■ YOUR TASK
Search the data for the string "clearStyle" and extract every line where it appears.

[Data entries]
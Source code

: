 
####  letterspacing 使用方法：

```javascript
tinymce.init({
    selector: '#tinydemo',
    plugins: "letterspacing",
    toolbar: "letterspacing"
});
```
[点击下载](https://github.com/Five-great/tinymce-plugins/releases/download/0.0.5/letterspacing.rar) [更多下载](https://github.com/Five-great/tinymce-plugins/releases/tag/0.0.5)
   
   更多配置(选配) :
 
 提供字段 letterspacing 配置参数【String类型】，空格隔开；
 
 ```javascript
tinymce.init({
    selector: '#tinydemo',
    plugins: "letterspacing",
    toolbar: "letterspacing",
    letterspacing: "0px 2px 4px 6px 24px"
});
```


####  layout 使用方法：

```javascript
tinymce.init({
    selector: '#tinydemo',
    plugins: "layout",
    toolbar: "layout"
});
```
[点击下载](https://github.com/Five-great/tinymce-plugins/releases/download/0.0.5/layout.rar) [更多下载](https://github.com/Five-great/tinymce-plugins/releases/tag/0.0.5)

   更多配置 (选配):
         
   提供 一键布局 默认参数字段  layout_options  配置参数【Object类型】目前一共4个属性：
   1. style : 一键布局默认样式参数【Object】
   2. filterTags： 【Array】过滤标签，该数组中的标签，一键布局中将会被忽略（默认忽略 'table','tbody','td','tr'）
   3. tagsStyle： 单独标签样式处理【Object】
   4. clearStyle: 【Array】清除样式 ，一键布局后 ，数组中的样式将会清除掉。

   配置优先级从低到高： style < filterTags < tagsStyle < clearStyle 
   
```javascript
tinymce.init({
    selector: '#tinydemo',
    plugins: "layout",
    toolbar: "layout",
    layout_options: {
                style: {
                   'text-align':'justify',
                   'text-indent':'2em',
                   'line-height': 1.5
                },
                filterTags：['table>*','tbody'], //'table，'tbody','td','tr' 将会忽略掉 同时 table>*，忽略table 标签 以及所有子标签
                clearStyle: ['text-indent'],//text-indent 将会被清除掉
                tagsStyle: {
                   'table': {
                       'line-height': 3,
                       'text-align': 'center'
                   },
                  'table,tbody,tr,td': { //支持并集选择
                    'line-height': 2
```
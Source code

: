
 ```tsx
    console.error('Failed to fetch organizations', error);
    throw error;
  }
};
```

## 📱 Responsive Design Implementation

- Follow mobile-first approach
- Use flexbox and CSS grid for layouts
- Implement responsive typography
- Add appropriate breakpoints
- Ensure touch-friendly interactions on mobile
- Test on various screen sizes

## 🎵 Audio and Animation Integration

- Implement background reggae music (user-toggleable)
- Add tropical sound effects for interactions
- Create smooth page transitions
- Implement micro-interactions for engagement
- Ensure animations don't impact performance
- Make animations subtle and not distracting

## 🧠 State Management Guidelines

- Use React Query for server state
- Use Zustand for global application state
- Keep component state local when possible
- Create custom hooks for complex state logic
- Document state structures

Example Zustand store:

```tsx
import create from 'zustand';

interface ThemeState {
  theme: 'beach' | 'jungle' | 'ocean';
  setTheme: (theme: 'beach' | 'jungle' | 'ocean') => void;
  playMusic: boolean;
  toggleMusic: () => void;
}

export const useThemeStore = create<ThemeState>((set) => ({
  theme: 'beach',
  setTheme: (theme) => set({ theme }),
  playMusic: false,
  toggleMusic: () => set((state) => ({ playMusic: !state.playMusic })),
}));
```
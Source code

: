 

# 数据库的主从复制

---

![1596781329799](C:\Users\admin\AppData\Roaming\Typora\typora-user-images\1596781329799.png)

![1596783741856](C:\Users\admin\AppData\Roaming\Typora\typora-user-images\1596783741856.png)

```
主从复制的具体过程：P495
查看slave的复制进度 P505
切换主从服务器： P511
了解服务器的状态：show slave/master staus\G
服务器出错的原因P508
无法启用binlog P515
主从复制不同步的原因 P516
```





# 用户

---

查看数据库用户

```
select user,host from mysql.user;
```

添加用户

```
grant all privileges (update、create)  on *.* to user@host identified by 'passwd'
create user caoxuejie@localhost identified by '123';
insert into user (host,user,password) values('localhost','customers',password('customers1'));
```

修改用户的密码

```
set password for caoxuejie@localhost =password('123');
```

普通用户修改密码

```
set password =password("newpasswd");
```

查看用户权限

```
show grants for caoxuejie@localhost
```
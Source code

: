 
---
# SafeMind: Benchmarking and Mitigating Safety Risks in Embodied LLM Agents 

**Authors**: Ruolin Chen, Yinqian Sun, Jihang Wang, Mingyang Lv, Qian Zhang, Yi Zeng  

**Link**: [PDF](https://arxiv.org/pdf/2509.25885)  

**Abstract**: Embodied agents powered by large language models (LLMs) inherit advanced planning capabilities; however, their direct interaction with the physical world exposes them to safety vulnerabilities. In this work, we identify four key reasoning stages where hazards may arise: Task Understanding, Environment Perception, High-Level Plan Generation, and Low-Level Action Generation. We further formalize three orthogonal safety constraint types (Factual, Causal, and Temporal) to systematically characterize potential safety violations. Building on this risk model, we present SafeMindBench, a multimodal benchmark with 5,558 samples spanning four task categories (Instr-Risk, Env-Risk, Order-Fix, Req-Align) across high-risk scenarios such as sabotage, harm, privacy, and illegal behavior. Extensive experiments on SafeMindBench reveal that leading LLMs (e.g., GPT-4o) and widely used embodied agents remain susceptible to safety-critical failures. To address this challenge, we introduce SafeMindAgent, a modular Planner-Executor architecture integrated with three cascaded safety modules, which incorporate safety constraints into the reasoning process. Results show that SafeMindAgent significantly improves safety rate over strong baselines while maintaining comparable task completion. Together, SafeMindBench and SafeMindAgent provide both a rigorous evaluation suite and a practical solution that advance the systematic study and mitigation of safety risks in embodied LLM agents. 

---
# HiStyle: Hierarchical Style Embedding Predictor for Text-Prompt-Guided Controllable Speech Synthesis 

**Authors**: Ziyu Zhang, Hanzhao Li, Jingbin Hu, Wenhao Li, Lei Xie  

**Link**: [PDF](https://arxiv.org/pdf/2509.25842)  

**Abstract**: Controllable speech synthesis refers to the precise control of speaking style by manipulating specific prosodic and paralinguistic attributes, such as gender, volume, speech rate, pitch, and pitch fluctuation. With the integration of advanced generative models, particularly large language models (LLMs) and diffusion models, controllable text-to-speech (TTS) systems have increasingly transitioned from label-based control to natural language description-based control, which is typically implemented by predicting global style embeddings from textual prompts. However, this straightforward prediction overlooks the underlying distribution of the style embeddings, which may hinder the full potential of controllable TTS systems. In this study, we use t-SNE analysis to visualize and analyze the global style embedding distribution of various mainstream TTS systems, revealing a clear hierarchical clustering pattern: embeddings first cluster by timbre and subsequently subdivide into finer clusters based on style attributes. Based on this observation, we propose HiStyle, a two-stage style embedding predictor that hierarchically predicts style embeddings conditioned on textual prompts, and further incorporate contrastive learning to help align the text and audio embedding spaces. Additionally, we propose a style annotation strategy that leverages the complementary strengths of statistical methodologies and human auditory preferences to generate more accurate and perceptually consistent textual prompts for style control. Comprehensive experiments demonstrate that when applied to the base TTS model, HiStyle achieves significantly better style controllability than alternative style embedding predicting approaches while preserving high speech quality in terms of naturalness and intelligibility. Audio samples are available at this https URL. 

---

■ RESPONSE AREA
   4. clearStyle: 【Array】清除样式 ，一键布局后 ，数组中的样式将会清除掉。
   配置优先级从低到高： style < filterTags < tagsStyle < clearStyle 
                clearStyle: ['text-indent'],//text-indent 将会被清除掉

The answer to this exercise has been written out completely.